Jonathan Leitschuh - Scaling the Security Researcher to Eliminate OSS Vulnerabilities Once and For All
Jonathan Leitschuh, OSS Security Researcher - Dan Kaminsky Fellowship @ HUMAN Security, He/Him
Presentation Title: Scaling the Security Researcher to Eliminate OSS Vulnerabilities Once and For All
Length of presentation: 45 minutes
Demo
Hundreds of thousands of human hours are invested every year in finding common security vulnerabilities with relatively simple fixes. These vulnerabilities aren’t sexy, cool, or new, we’ve known about them for years, but they’re everywhere!
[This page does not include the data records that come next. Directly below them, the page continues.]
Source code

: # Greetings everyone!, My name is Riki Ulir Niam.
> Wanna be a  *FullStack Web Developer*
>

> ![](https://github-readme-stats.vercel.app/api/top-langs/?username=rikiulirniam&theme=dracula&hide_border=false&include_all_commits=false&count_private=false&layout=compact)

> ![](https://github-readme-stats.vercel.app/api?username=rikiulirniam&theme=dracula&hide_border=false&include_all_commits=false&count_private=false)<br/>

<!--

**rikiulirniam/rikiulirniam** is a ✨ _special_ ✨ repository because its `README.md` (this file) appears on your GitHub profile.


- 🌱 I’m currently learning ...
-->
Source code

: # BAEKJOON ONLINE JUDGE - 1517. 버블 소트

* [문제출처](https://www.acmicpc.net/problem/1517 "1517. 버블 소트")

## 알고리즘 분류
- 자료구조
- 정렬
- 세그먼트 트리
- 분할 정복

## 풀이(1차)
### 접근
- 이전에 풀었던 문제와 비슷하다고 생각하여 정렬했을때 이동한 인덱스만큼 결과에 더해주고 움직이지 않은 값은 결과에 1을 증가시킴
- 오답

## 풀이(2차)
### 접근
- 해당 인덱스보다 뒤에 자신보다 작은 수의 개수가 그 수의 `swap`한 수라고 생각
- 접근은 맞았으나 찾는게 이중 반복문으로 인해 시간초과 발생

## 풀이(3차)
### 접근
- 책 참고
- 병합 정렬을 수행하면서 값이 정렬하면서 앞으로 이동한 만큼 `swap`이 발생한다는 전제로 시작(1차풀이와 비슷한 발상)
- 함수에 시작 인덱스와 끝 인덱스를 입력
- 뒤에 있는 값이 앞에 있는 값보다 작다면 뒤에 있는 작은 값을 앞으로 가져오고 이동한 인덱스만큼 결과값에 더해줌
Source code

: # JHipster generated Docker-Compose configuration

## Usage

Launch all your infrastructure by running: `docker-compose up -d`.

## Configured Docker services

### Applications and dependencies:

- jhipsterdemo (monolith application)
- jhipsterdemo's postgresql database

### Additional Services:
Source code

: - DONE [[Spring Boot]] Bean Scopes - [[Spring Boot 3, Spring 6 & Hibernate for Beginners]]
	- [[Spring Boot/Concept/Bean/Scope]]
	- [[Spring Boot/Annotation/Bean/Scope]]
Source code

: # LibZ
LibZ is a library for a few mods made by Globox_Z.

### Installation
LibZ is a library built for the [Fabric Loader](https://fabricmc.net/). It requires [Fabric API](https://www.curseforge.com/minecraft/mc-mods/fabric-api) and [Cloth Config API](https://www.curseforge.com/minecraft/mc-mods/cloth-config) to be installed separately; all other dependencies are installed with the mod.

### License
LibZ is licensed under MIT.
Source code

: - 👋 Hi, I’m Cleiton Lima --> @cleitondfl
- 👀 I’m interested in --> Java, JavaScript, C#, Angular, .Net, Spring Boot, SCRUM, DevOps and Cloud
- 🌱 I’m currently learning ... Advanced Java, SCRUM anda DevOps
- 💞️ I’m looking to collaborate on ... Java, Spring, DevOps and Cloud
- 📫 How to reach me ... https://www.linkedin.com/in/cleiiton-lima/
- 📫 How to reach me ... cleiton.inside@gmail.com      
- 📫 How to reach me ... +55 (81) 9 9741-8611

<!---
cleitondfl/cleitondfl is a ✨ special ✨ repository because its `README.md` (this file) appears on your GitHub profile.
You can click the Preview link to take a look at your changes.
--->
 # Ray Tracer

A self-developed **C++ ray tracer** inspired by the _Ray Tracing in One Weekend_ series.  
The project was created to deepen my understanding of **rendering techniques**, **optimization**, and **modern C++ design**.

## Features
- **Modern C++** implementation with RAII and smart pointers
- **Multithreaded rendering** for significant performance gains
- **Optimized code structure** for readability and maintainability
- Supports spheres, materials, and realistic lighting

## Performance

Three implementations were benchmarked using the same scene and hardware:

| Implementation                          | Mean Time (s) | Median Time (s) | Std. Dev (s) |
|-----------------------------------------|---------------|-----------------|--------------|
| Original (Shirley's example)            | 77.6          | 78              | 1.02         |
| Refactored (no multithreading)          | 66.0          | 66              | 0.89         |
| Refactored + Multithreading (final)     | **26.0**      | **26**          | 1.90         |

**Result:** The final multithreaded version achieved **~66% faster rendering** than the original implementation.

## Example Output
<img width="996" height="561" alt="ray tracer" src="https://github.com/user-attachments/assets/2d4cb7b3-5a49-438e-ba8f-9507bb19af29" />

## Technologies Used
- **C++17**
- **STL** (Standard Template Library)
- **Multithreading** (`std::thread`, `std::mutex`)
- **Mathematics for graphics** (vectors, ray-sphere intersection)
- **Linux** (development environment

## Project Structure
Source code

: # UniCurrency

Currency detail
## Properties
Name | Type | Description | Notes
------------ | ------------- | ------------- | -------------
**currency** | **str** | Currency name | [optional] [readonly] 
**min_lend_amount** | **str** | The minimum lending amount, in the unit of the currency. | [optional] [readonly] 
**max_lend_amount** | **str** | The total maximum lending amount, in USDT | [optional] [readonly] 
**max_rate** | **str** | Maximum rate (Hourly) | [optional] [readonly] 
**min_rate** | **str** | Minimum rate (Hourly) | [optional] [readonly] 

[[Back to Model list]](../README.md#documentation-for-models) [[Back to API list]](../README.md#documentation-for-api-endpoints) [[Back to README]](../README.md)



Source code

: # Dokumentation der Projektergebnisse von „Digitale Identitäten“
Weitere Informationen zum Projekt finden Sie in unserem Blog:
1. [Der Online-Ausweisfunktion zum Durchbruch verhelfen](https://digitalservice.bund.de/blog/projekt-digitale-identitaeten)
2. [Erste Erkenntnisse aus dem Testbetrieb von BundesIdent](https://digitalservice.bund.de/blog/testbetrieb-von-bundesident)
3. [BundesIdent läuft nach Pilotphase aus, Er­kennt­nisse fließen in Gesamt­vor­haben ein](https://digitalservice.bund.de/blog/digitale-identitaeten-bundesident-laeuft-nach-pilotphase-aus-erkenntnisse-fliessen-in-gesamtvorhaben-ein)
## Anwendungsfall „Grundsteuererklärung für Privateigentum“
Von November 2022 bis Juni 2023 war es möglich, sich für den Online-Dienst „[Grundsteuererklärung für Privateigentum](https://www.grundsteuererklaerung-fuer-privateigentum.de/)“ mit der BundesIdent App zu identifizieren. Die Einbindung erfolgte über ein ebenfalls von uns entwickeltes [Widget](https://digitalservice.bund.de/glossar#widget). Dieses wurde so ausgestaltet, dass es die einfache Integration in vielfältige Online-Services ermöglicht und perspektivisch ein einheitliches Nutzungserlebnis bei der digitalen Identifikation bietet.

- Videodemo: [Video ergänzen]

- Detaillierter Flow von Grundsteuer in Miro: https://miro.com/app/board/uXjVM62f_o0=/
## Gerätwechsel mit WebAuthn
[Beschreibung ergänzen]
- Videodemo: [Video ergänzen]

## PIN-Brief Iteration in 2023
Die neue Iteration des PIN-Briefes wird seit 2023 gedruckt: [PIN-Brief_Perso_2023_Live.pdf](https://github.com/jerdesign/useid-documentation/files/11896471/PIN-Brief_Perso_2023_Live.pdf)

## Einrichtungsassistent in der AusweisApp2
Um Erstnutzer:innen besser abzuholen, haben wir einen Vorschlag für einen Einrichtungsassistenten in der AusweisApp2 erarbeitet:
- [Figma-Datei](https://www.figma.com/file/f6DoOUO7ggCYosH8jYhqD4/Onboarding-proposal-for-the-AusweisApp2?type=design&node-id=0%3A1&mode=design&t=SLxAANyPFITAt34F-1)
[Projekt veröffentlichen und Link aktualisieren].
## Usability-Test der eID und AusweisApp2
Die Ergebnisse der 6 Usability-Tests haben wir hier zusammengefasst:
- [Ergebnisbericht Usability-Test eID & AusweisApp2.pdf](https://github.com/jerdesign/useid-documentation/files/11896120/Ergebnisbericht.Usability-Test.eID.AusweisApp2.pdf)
The scale of GitHub & tools like CodeQL (GitHub's code query language) enable one to scan for vulnerabilities across hundreds of thousands of OSS projects, but the challenge is how to scale the triaging, reporting, and fixing. Simply automating the creation of thousands of bug reports by itself isn’t useful, & would be even more of a burden on volunteer maintainers of OSS projects. Ideally the maintainers would be provided with not only information about the vulnerability, but also a fix in the form of an easily actionable pull request.
When facing a problem of this scale, what is the most efficient way to leverage researcher knowledge to fix the most vulnerabilities across OSS? This talk will cover a highly scalable solution - automated bulk pull request generation. We’ll discuss the practical applications of this technique on real world OSS projects. We’ll also cover technologies like CodeQL & OpenRewrite (a style-preserving refactoring tool created at Netflix & now developed by Moderne). Let’s not just talk about vulnerabilities, let’s actually fix them at scale.
SPEAKER BIO:
Jonathan Leitschuh is a Software Engineer and Software Security Researcher. He is the first ever Dan Kaminsky Fellow. Jonathan is best known for his July 2019 bombshell Zoom 0-day vulnerability disclosure. He is amongst the top OSS researchers on GitHub by advisory credit. He’s both a GitHub Star and a GitHub Security Ambassador. In 2019 he championed an industry-wide initiative to get all major artifact servers in the JVM ecosystem to formally decommission the support of HTTP in favor of HTTPS only. In his free time he loves rock climbing, surfing, and sailing his Hobie catamaran.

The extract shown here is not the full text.